Exam 2 Flashcards
Which of the following is NOT one of the three primary determinants of market structure?
a. Barriers to entry or exit
b. Product differentiation
c. Degree of Institutional involvement
d. Number and relative size of buyers and sellers
c. Degree of Institutional involvement
All of the following would be considered third degree price discrimination except:
a. Booking a motel room early to ensure a discount
b. Grandparents getting a “Seniors Discount” at an amusement park
c. Getting a bulk-quantity discount as a member of a warehouse club
d. Scheduling a weekend stayover to get a discount on airline tickets
c. Getting a bulk-quantity discount as a member of a warehouse club
A market characterized by a situation where certain buyers and sellers have some control over price leading to inefficiencies in terms of costs to consumers is best defined as:
a. Perfect Competition
b. Imperfect Competition
b. Imperfect Competition
Which market structure shown below would be expected to minimize consumer surplus?
a. Monopoly
b. Oligopoly
c. Perfectly Competitive
a. Monopoly
Which market structure shown below is expected to provide the lowest price and highest quantity?
a. Monopoly
b. Oligopoly
c. Perfectly Competitive
c. Perfectly Competitive
Which of the following is the primary determinant for ensuring long-run economic profit for a monopoly?
a. Differentiated product
b. Significant barriers to entry
c. Ability to be a “price-maker”
d. Efficiency of the operations
b. Significant barriers to entry
Which of the following is the primary reason an oligopoly is not a pure price maker?
a. Strategy
b. Interdependence
c. Product Differentiation
b. Interdependence
Of the following, which is the best example of a “price-taker”?
a. A GMO corn breeder
b. A U.S. wheat producer
c. A fast food franchise
d. A brand-name gas station
b. A U.S. wheat producer
A kinked-demand curve illustrates the reason monopoly markets tend to see more stable prices and why competitors maximize total revenue by following a competitor’s price decrease.
a. True
b. False
b. False
Market share of an industry or product is more important than size of a firm in determining market power.
a.
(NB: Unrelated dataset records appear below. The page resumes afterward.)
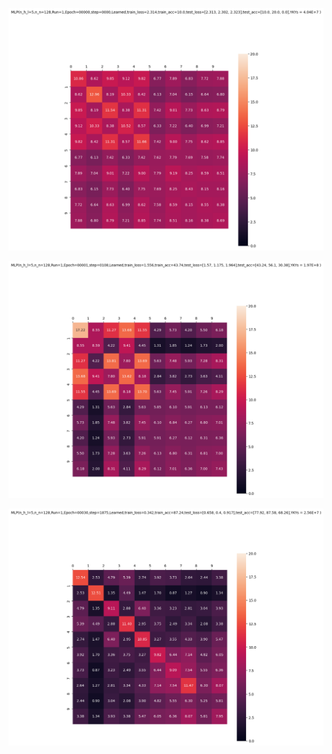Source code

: <p align="center"> <img src= all_figs/MLP(n_h_l=5,n_n=128,Run=1,Epoch=00000,step=0000).p.png /> </p>
<!-- <p align="center"> <img src= all_figs/MLP(n_h_l=5,n_n=128,Run=1,Epoch=00001,step=0009).p.png /> </p>
<p align="center"> <img src= all_figs/MLP(n_h_l=5,n_n=128,Run=1,Epoch=00001,step=0018).p.png /> </p>
<p align="center"> <img src= all_figs/MLP(n_h_l=5,n_n=128,Run=1,Epoch=00001,step=0027).p.png /> </p>
<p align="center"> <img src= all_figs/MLP(n_h_l=5,n_n=128,Run=1,Epoch=00001,step=0036).p.png /> </p>
<p align="center"> <img src= all_figs/MLP(n_h_l=5,n_n=128,Run=1,Epoch=00001,step=0045).p.png /> </p>
<p align="center"> <img src= all_figs/MLP(n_h_l=5,n_n=128,Run=1,Epoch=00001,step=0054).p.png /> </p>
<p align="center"> <img src= all_figs/MLP(n_h_l=5,n_n=128,Run=1,Epoch=00001,step=0063).p.png /> </p>
<p align="center"> <img src= all_figs/MLP(n_h_l=5,n_n=128,Run=1,Epoch=00001,step=0072).p.png /> </p>
<p align="center"> <img src= all_figs/MLP(n_h_l=5,n_n=128,Run=1,Epoch=00001,step=0081).p.png /> </p>
<p align="center"> <img src= all_figs/MLP(n_h_l=5,n_n=128,Run=1,Epoch=00001,step=0090).p.png /> </p>
<p align="center"> <img src= all_figs/MLP(n_h_l=5,n_n=128,Run=1,Epoch=00001,step=0099).p.png /> </p> -->
<p align="center"> <img src= all_figs/MLP(n_h_l=5,n_n=128,Run=1,Epoch=00001,step=0108).p.png /> </p>
<!-- <p align="center"> <img src= all_figs/MLP(n_h_l=5,n_n=128,Run=1,Epoch=00001,step=0117).p.png /> </p>
<p align="center"> <img src= all_figs/MLP(n_h_l=5,n_n=128,Run=1,Epoch=00001,step=0126).p.png /> </p>
<p align="center"> <img src= all_figs/MLP(n_h_l=5,n_n=128,Run=1,Epoch=00001,step=0135).p.png /> </p>
<p align="center"> <img src= all_figs/MLP(n_h_l=5,n_n=128,Run=1,Epoch=00001,step=0144).p.png /> </p>
<p align="center"> <img src= all_figs/MLP(n_h_l=5,n_n=128,Run=1,Epoch=00001,step=0153).p.png /> </p>
<p align="center"> <img src= all_figs/MLP(n_h_l=5,n_n=128,Run=1,Epoch=00001,step=0162).p.png /> </p>
<p align="center"> <img src= all_figs/MLP(n_h_l=5,n_n=128,Run=1,Epoch=00001,step=0171).p.png /> </p>
<p align="center"> <img src= all_figs/MLP(n_h_l=5,n_n=128,Run=1,Epoch=00001,step=0180).p.png /> </p>
<p align="center"> <img src= all_figs/MLP(n_h_l=5,n_n=128,Run=1,Epoch=00001,step=0189).p.png /> </p>
<p align="center"> <img src= all_figs/MLP(n_h_l=5,n_n=128,Run=1,Epoch=00001,step=0198).p.png /> </p>
<p align="center"> <img src= all_figs/MLP(n_h_l=5,n_n=128,Run=1,Epoch=00010,step=1875).p.png /> </p>
<p align="center"> <img src= all_figs/MLP(n_h_l=5,n_n=128,Run=1,Epoch=00020,step=1875).p.png /> </p> -->
<p align="center"> <img src= all_figs/MLP(n_h_l=5,n_n=128,Run=1,Epoch=00030,step=1875).p.png /> </p>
True
b. False
a. True
A thin market is one which has few buyers, few sellers and limited number of transactions, making the price discovery process more challenging.
a. True
b. False
a. True
The primary component of a successful price discovery system using formula pricing is:
a. Locating a centralized auction location
b. Buyer and sellers agreeing to adjustment factors for quality
c. Buyer and sellers agreeing on a third-party base price
d. Both B and C
d. Both B and C
Aside from assigning a skilled negotiator, the primary challenge to a successful collective bargaining pricing system is ensuring that participants stay within the group and abide by the group pricing decisions.
a. True
b. False
a. True
Which of the following is not a primary consideration when adopting a price discovery system?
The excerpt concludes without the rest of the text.